Understanding B cell adaptive immunity with real-time live-cell analysis

B cells are at the center of the adaptive immune system and are responsible for the production of antigen-specific immunoglobulin directed against invasive pathogens. B cell activation and proliferation are crucial for the secretion of antibodies, but continuous stimulation can also lead to the survival and growth of B cell leukemia’s and lymphomas, such as Hodgkin’s and non-Hodgkin’s lymphomas.

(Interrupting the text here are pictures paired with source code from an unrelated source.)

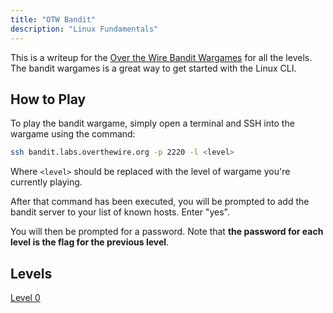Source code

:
 ```yaml
---
title: "OTW Bandit"
description: "Linux Fundamentals"
---
```


This is a writeup for the [Over the Wire Bandit Wargames](https://overthewire.org/wargames/bandit/) for all the levels. The bandit wargames is a great way to get started with the Linux CLI.

## How to Play

To play the bandit wargame, simply open a terminal and SSH into the wargame using the command:

```bash
ssh bandit.labs.overthewire.org -p 2220 -l <level>
```

Where `<level>` should be replaced with the level of wargame you're currently playing.

After that command has been executed, you will be prompted to add the bandit server to your list of known hosts. Enter "yes".

You will then be prompted for a password. Note that **the password for each level is the flag for the previous level**.

## Levels

[Level 0](/blog/bandit/level-0)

The IncuCyte® live-cell analysis system has been used to evaluate key functions of B cells, including activation & clustering and antibody internalization assays, as well as evaluating cell death of B cell cancers via apoptosis and immune cell killing assays.


Activation & Clustering

Proliferation of a non-adherent B-cell line. The proliferation of WIL-2NS cells, a B-cell line, quantified from phase contrast images.  As expected the starting confluence is seeding density dependent.  Validation of the confluence measurement was achieved by seeding known amounts of cells per well, allowing settling and then quantifying using the phase contrast algorithm.  In addition, cells were subsequently permeablized and the ATP content determined to provide a secondary readout.  A very strong correlation between % confluence and cell number or ATP determination was observed.

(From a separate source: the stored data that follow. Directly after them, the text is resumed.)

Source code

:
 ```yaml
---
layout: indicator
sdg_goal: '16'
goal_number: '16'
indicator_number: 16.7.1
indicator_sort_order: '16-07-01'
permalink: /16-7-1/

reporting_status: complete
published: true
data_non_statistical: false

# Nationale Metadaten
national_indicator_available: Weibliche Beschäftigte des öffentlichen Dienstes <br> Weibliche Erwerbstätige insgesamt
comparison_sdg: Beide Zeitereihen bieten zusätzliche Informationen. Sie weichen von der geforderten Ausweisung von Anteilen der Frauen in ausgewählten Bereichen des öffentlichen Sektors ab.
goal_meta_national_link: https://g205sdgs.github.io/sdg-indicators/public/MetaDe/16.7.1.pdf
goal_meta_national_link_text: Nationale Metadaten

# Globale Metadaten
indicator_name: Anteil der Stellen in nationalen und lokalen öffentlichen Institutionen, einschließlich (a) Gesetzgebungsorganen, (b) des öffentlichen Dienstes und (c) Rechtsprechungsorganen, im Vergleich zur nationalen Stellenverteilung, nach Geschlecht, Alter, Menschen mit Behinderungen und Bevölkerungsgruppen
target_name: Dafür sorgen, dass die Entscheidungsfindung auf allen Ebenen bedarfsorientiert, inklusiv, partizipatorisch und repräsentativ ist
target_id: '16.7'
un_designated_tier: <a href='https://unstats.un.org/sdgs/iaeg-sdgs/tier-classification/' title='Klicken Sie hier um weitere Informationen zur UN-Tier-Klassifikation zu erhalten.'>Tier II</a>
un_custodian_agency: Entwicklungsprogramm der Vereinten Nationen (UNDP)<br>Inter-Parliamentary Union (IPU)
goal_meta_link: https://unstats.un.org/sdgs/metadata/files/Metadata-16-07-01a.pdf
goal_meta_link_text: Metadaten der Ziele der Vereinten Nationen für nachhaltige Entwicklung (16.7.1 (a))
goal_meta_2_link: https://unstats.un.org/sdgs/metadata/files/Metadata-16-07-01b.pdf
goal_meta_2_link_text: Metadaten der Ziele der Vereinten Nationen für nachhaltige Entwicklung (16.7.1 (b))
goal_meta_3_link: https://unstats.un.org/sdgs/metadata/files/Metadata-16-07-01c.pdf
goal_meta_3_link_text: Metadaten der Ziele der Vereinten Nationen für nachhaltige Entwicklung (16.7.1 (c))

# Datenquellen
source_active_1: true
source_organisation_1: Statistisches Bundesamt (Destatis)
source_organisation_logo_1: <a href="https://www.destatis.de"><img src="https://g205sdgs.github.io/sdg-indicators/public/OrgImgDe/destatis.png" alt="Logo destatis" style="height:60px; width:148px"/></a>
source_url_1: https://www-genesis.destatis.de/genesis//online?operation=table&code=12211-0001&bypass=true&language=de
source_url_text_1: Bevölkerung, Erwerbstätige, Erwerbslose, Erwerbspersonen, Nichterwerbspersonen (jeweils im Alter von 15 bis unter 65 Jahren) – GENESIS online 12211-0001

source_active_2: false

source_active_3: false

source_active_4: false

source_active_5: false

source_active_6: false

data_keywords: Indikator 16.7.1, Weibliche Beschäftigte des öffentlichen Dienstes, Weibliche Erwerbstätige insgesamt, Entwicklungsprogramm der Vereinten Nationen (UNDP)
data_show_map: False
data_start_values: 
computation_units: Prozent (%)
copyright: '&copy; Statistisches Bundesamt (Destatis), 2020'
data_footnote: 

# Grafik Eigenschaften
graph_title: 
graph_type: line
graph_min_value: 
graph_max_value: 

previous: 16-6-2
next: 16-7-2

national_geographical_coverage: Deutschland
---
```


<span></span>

Apoptosis (Annexin V Green)

Measure apoptosis of B cells following cytotoxic challenge. Representative images of WIL2-NS B lymphoma cells taken 24h after exposure to either vehicle or camptothecin (1 µM) in the presence of IncuCyte® Annexin V Green reagent.  The time-course depicts the increase in green fluorescence emanating from the IncuCyte® Annexin V Green reagent, indicating a time- and concentration-dependent increase in externalized phosphatidylserine induced by camptothecin.

Immune cell killing

Measure ADCC of leukemic cells. Blended phase and fluorescent images of Ramos B lymphocytes expressing NucLight Red® nuclear marker in the presence immune cells, either untreated or in the presence of  IL-2 (10 ng/ml) & IL-12 (10 ng/mL) or Rituxan (15 ng/mL – 100 ug/mL). Cytotoxicity was quantified based on the loss of red fluorescent intensity.

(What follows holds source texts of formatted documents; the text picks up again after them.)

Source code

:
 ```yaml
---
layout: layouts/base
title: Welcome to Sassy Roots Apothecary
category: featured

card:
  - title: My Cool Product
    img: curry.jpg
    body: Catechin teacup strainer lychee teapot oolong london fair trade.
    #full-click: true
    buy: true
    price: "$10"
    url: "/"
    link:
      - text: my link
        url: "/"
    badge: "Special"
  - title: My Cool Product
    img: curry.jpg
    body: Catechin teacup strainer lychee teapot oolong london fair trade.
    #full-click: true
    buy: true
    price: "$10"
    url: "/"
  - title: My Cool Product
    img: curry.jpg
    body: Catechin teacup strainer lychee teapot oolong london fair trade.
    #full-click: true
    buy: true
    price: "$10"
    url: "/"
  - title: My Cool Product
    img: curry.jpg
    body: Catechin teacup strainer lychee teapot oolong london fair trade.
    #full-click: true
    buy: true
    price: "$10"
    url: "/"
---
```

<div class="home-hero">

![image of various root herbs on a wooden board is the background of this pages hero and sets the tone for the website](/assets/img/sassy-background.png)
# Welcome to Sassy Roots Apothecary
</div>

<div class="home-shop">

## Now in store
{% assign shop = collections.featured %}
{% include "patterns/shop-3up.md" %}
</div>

Quantifying antibody internalization

Internalisation of the clinically used antibody Rituxan. Raji (B cell like) cells (30K/well) were treated with IncuCyte® FabFluor labeled Rituxan (10 ng/mL to 10 µg/mL). HD phase and red fluorescence images were captured every 30 minutes using a 20x objective over 12 hours. All data shown as a mean of at least 4 wells ± SEM, time course data shown as normalized red area (red area/phase area).